WORK TASK: Search the records for "MacAddressScanner". Copy every line where it appears.

Stored data:
—————
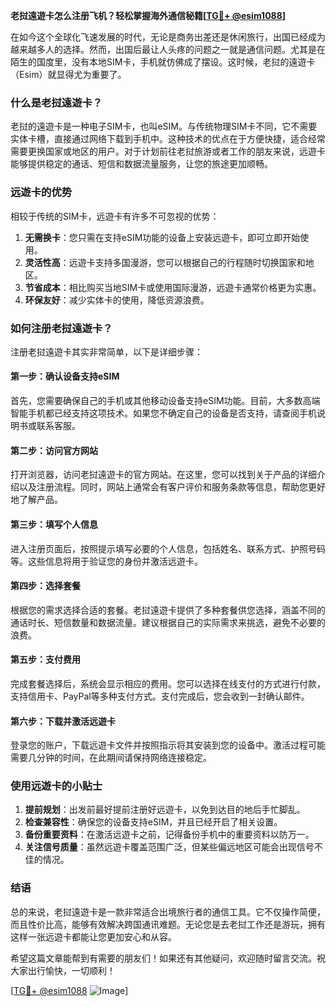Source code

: **老挝遠遊卡怎么注册飞机？轻松掌握海外通信秘籍[[TG💪+ @esim1088](https://t.me/s/esim1088)]**

在如今这个全球化飞速发展的时代，无论是商务出差还是休闲旅行，出国已经成为越来越多人的选择。然而，出国后最让人头疼的问题之一就是通信问题。尤其是在陌生的国度里，没有本地SIM卡，手机就仿佛成了摆设。这时候，老挝的遠遊卡（Esim）就显得尤为重要了。

### 什么是老挝遠遊卡？

老挝的遠遊卡是一种电子SIM卡，也叫eSIM。与传统物理SIM卡不同，它不需要实体卡槽，直接通过网络下载到手机中。这种技术的优点在于方便快捷，适合经常需要更换国家或地区的用户。对于计划前往老挝旅游或者工作的朋友来说，远遊卡能够提供稳定的通话、短信和数据流量服务，让您的旅途更加顺畅。

### 远遊卡的优势

相较于传统的SIM卡，远遊卡有许多不可忽视的优势：

1. **无需换卡**：您只需在支持eSIM功能的设备上安装远遊卡，即可立即开始使用。
2. **灵活性高**：远遊卡支持多国漫游，您可以根据自己的行程随时切换国家和地区。
3. **节省成本**：相比购买当地SIM卡或使用国际漫游，远遊卡通常价格更为实惠。
4. **环保友好**：减少实体卡的使用，降低资源浪费。

### 如何注册老挝遠遊卡？

注册老挝遠遊卡其实非常简单，以下是详细步骤：

#### 第一步：确认设备支持eSIM

首先，您需要确保自己的手机或其他移动设备支持eSIM功能。目前，大多数高端智能手机都已经支持这项技术。如果您不确定自己的设备是否支持，请查阅手机说明书或联系客服。

#### 第二步：访问官方网站

打开浏览器，访问老挝遠遊卡的官方网站。在这里，您可以找到关于产品的详细介绍以及注册流程。同时，网站上通常会有客户评价和服务条款等信息，帮助您更好地了解产品。

#### 第三步：填写个人信息

进入注册页面后，按照提示填写必要的个人信息，包括姓名、联系方式、护照号码等。这些信息将用于验证您的身份并激活远遊卡。

#### 第四步：选择套餐

根据您的需求选择合适的套餐。老挝遠遊卡提供了多种套餐供您选择，涵盖不同的通话时长、短信数量和数据流量。建议根据自己的实际需求来挑选，避免不必要的浪费。

#### 第五步：支付费用

完成套餐选择后，系统会显示相应的费用。您可以选择在线支付的方式进行付款，支持信用卡、PayPal等多种支付方式。支付完成后，您会收到一封确认邮件。

#### 第六步：下载并激活远遊卡

登录您的账户，下载远遊卡文件并按照指示将其安装到您的设备中。激活过程可能需要几分钟的时间，在此期间请保持网络连接稳定。

### 使用远遊卡的小贴士

1. **提前规划**：出发前最好提前注册好远遊卡，以免到达目的地后手忙脚乱。
2. **检查兼容性**：确保您的设备支持eSIM，并且已经开启了相关设置。
3. **备份重要资料**：在激活远遊卡之前，记得备份手机中的重要资料以防万一。
4. **关注信号质量**：虽然远遊卡覆盖范围广泛，但某些偏远地区可能会出现信号不佳的情况。

### 结语

总的来说，老挝遠遊卡是一款非常适合出境旅行者的通信工具。它不仅操作简便，而且性价比高，能够有效解决跨国通讯难题。无论您是去老挝工作还是游玩，拥有这样一张远遊卡都能让您更加安心和从容。

希望这篇文章能帮到有需要的朋友们！如果还有其他疑问，欢迎随时留言交流。祝大家出行愉快，一切顺利！

[[TG💪+ @esim1088](https://t.me/s/esim1088) ![Image](https://i.postimg.cc/4NQfJmqS/Snipaste-2025-05-13-00-14-12.png)]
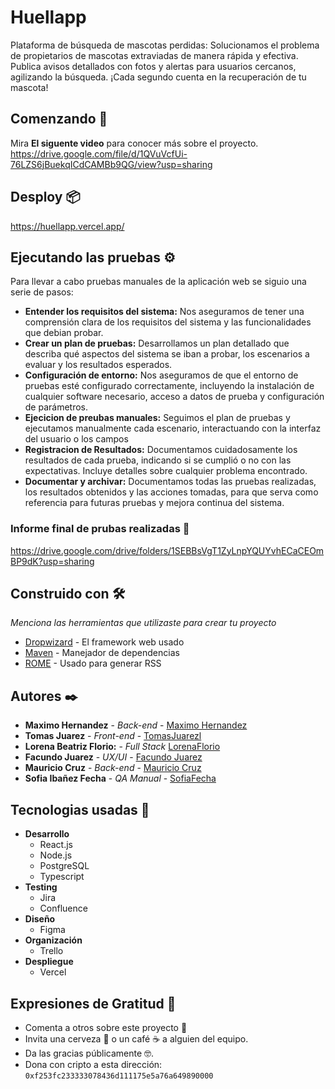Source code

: # Huellapp

Plataforma de búsqueda de mascotas perdidas: Solucionamos el problema de propietarios de mascotas extraviadas de manera rápida y efectiva. Publica avisos detallados con fotos y alertas para usuarios cercanos, agilizando la búsqueda. ¡Cada segundo cuenta en la recuperación de tu mascota!

## Comenzando 🚀

Mira **El siguente video** para conocer más sobre el proyecto.
https://drive.google.com/file/d/1QVuVcfUi-76LZS6jBuekqICdCAMBb9QG/view?usp=sharing

## Desploy 📦

https://huellapp.vercel.app/

## Ejecutando las pruebas ⚙️

Para llevar a cabo pruebas manuales de la aplicación web se siguio una serie de pasos:
* **Entender los requisitos del sistema:** Nos aseguramos de tener una comprensión clara de los requisitos del sistema y las funcionalidades que debian probar. 
* **Crear un plan de pruebas:** Desarrollamos un plan detallado que describa qué aspectos del sistema se iban a probar, los escenarios a evaluar y los resultados esperados.
* **Configuración de entorno:** Nos aseguramos de que el entorno de pruebas esté configurado correctamente, incluyendo la instalación de cualquier software necesario, acceso a datos de prueba y configuración de parámetros.
* **Ejecicion de preubas manuales:** Seguimos el plan de pruebas y ejecutamos manualmente cada escenario, interactuando con la interfaz del usuario o los campos 
* **Registracion de Resultados:** Documentamos cuidadosamente los resultados de cada prueba, indicando si se cumplió o no con las expectativas. Incluye detalles sobre cualquier problema encontrado. 
* **Documentar y archivar:** Documentamos todas las pruebas realizadas, los resultados obtenidos y las acciones tomadas, para que serva como referencia para futuras pruebas y mejora continua del sistema. 

### Informe final de prubas realizadas 🔩

https://drive.google.com/drive/folders/1SEBBsVgT1ZyLnpYQUYvhECaCEOmBP9dK?usp=sharing

## Construido con 🛠️

_Menciona las herramientas que utilizaste para crear tu proyecto_

* [Dropwizard](http://www.dropwizard.io/1.0.2/docs/) - El framework web usado
* [Maven](https://maven.apache.org/) - Manejador de dependencias
* [ROME](https://rometools.github.io/rome/) - Usado para generar RSS


## Autores ✒️

* **Maximo Hernandez** - *Back-end* - [Maximo Hernandez](https://github.com/maxjhernandezla)
* **Tomas Juarez** - *Front-end* - [TomasJuarezl](https://github.com/moka-web)
* **Lorena Beatriz Florio:** - *Full Stack* [LorenaFlorio](https://github.com/lorex03)
* **Facundo Juarez** - *UX/UI* - [Facundo Juarez](https://github.com/facuAsad)
* **Mauricio Cruz** - *Back-end* - [Mauricio Cruz](https://github.com/MauricioCruzD)
* **Sofia Ibañez Fecha** - *QA Manual* - [SofiaFecha](https://github.com/sofia-if)

## Tecnologias usadas 📄

* **Desarrollo**
  * React.js
  * Node.js
  * PostgreSQL
  * Typescript 
* **Testing**
  * Jira
  * Confluence 
* **Diseño**
  * Figma
* **Organización**
  * Trello
* **Despliegue**
  * Vercel

## Expresiones de Gratitud 🎁

* Comenta a otros sobre este proyecto 📢
* Invita una cerveza 🍺 o un café ☕ a alguien del equipo. 
* Da las gracias públicamente 🤓.
* Dona con cripto a esta dirección: `0xf253fc233333078436d111175e5a76a649890000`
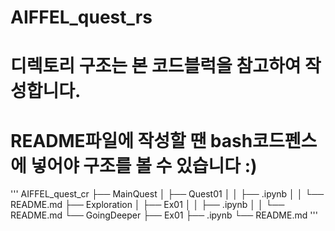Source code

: # AIFFEL_quest_rs
# 디렉토리 구조는 본 코드블럭을 참고하여 작성합니다.
# README파일에 작성할 땐 bash코드펜스에 넣어야 구조를 볼 수 있습니다 :)
'''
AIFFEL_quest_cr
├── MainQuest
│   ├── Quest01
│   │   ├── .ipynb
│   │   └── README.md
├── Exploration
│   ├── Ex01
│   │   ├── .ipynb
│   │   └── README.md
└── GoingDeeper
    ├── Ex01
        ├── .ipynb
        └── README.md
'''
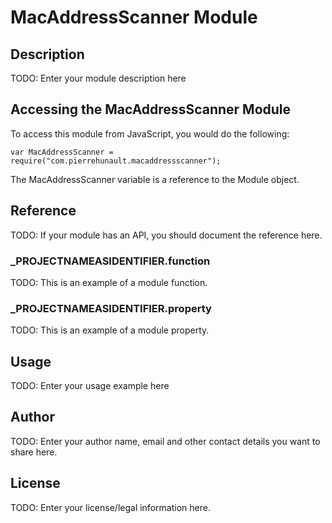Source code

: # MacAddressScanner Module

## Description

TODO: Enter your module description here

## Accessing the MacAddressScanner Module

To access this module from JavaScript, you would do the following:

	var MacAddressScanner = require("com.pierrehunault.macaddressscanner");

The MacAddressScanner variable is a reference to the Module object.	

## Reference

TODO: If your module has an API, you should document
the reference here.

### ___PROJECTNAMEASIDENTIFIER__.function

TODO: This is an example of a module function.

### ___PROJECTNAMEASIDENTIFIER__.property

TODO: This is an example of a module property.

## Usage

TODO: Enter your usage example here

## Author

TODO: Enter your author name, email and other contact
details you want to share here. 

## License

TODO: Enter your license/legal information here.
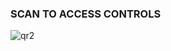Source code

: ### SCAN TO ACCESS CONTROLS



![qr2](https://user-images.githubusercontent.com/88529649/220046648-15d65701-b3e7-446e-bf0e-638948591e01.jpg)
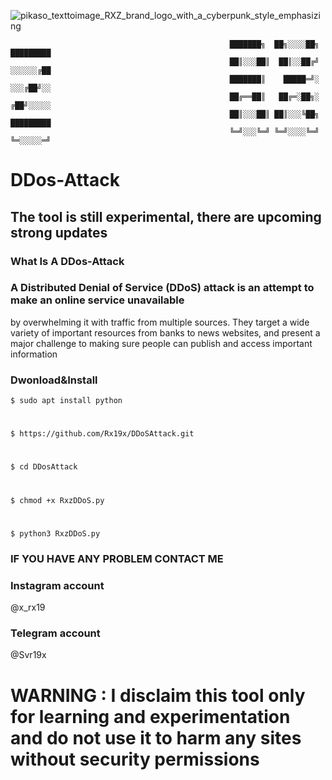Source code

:                               
![pikaso_texttoimage_RXZ_brand_logo_with_a_cyberpunk_style_emphasizing](https://github.com/user-attachments/assets/c58029a8-242b-420a-a63f-195a0df403cb)

                                                     ███████╗  ██╗░░░░██╗  █████████                                 
                                                     ██║░░░██║  ██║░░██╔╝  ░░░░░░╔██                   
                                                     ███████║    █████═╝░  ░░░╔██╝░░         
                                                     ██╔══██║   ██╔═░██╗░  ╔██╝░░░░░         
                                                     ██║░░░██║ ██║░░░╚██╗  █████████         
                                                     ╚═╝░░░╚═╝ ╚═╝░░░░╚═╝  ╚═░░░░░═╝        

# DDos-Attack 
## The tool is still experimental, there are upcoming strong updates
### What Is A DDos-Attack

### A Distributed Denial of Service (DDoS) attack is an attempt to make an online service unavailable 
by overwhelming it with traffic from multiple sources. They target a wide variety of important resources
from banks to news websites, and present a major challenge to making sure people can publish and access important information

### Dwonload&Install

    $ sudo apt install python
#
    $ https://github.com/Rx19x/DDoSAttack.git
#
    $ cd DDosAttack
#
    $ chmod +x RxzDDoS.py
#
    $ python3 RxzDDoS.py


### IF YOU HAVE ANY PROBLEM CONTACT ME 

### Instagram account 

 @x_rx19

### Telegram account

 @Svr19x

# WARNING : I disclaim this tool only for learning and experimentation and do not use it to harm any sites without security permissions
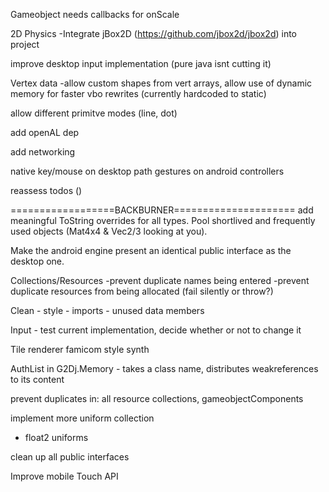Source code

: Gameobject needs callbacks for onScale

 2D Physics
    -Integrate jBox2D (https://github.com/jbox2d/jbox2d) into project
    
improve desktop input implementation (pure java isnt cutting it)

Vertex data
    -allow custom shapes from vert arrays, allow use of dynamic memory for faster vbo rewrites (currently hardcoded to static)
    
allow different primitve modes (line, dot)

add openAL dep

add networking

native key/mouse on desktop path
gestures on android
controllers
        
reassess todos ()

==================BACKBURNER=====================
add meaningful ToString overrides for all types.
Pool shortlived and frequently used objects (Mat4x4 & Vec2/3 looking at you).

Make the android engine present an identical public interface as the desktop one.

Collections/Resources
    -prevent duplicate names being entered
    -prevent duplicate resources from being allocated (fail silently or throw?)

Clean
    - style
    - imports
    - unused data members

Input
    - test current implementation, decide whether or not to change it

Tile renderer
famicom style synth


AuthList in G2Dj.Memory
    - takes a class name, distributes weakreferences to its content

prevent duplicates in: all resource collections, gameobjectComponents

implement more uniform collection
 - float2 uniforms

clean up all public interfaces

Improve mobile Touch API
—————
ANSWER TO THIS PROBLEM:
: # MacAddressScanner Module
## Accessing the MacAddressScanner Module
	var MacAddressScanner = require("com.pierrehunault.macaddressscanner");
The MacAddressScanner variable is a reference to the Module object.	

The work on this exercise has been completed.